20h45 : Après quelques minutes de déception, Europe Ecologie a décidé de ne retenir que les motifs de satisfaction. "On s'installe comme la 3e force politique en Rhône-Alpes", explique Didier Jouve, élu régional sortant. Philippe Meirieu retient qu'Europe Ecologie a agrandi sa base électorale de quelques milliers de voix par rapport aux européennes de juin. Et pour eux, c'est déjà une victoire.

Lors de son arrivée au QG de campagne, le candidat écologiste a été longuement applaudi par la cinquantaine de militants présents. Il a, comme tous les candidats, déploré le fort taux d'abstention. "Je regrette cette désaffection de la politique. 14 % pour le FN, c'est catastrophique. Pour nous, 17,5 % c'est une belle victoire.
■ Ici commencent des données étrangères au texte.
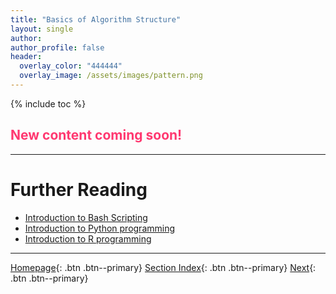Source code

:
 ```yaml
---
title: "Basics of Algorithm Structure"
layout: single
author:
author_profile: false
header:
  overlay_color: "444444"
  overlay_image: /assets/images/pattern.png
---
```


{% include toc %}

## <span style="color: #ff3870;">New content coming soon!</span>







___
# Further Reading
* [Introduction to Bash Scripting](../02-BASH/01-introduction-to-bash-scripting)
* [Introduction to Python programming](../03-PYTHON/01-introduction-to-python)
* [Introduction to R programming](../04-R/01-introduction-to-R)

___

[Homepage](../../index.md){: .btn  .btn--primary}
[Section Index](../00-IntroToProgramming-LandingPage){: .btn  .btn--primary}
[Next](../02-BASH/01-introduction-to-bash-scripting){: .btn  .btn--primary}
Nous existons dans le paysage rhonalpin. En Rhône-Alpes, nous allons peut-être faire le plus beau score d'Europe Écologie en France. Nous pouvons en être fiers. Je souhaite que la négociation en vue de la fusion avec le PS se fasse très vite et à trois avec Élisa Martin", a commenté Philippe Meirieu.

20h40 : Le Front de Gauche est crédité de 6,5 % des voix. Elisa Martin, tête de liste, réagit : "nous avons atteint deux ds trois objectifs que nous nous étions fixés : augmenter notre score des européennes, faire plus que le MoDem. Par contre, nous n'avons pas battus le FN". Elle trouve particulièrement "terrible" le résultat du FN : "C'est la responsabilité du chef de l'Etat qui pointe toujours les étrangers comme étant la source des problèmes de la France. A force de faire des clins d'oeil au FN, une partie de l'électorat a préféré l'original à la copie".

Les premières estimations

20 heures  : Selon un sondage à la sortie des urnes TNS-Sofres-France3, l'UMP serait en tête en Rhône-Alpes avec 27 %, suivi par le PS avec 25 %. Europe Ecologie se place en troisième position avec 17,5 %. Le FN afficherait un score de 14 %, se qualifiant pour le second tour.

Au QG d'Europe Ecologie, c'est la soupe à la grimace, les sondages avaient annoncé le mouvement à plus de 20 %, les militants sont déçus mais espèrent encore que les résultats des grandes villes, qui viennent juste de clore leurs bureaux de vote, amélioreront ces estimations.

L'équipe de Meirieu envisage déjà de proposer au PS une répartition des sièges à la proportionnelle. Les militants se montrent catastrophés par les premières estimations concernant le Front National. Les écologistes refuseraient tout accord avec les socialistes avant mardi midi. Les négociations devraient pourtant commencer dès les prochaines heures.

19 heures 30 : Le Modem "n'a rien prévu" pour ces élections, Azouz Begag, tête de la liste centriste, "suit sans doute les résultats de chez lui", d'après son directeur de campagne. Au vu des sondages annonçant un Modem sous les 5 %, on parle même de la candidature de Begag comme d'une "expérimentation" pour le parti, visant à "voir si la France et les rhônalpins sont prêts à voter pour un homme issu de l'immigration". Sur le site des centristes, on annonce toutefois un rendez-vous pour tous les adhérents à 21 heures au bar de l'Etoile (3è).

A la permanence du parti socialiste, rue de Créqui, on ne reçoit tout simplement pas la presse. Jean-Jack Queyranne, président sortant, devrait arriver à la préfecture à 21 heures.

17 heures : le taux de participation dans le Rhône était de 36,99 %, en 2004 il était de 45,83 %.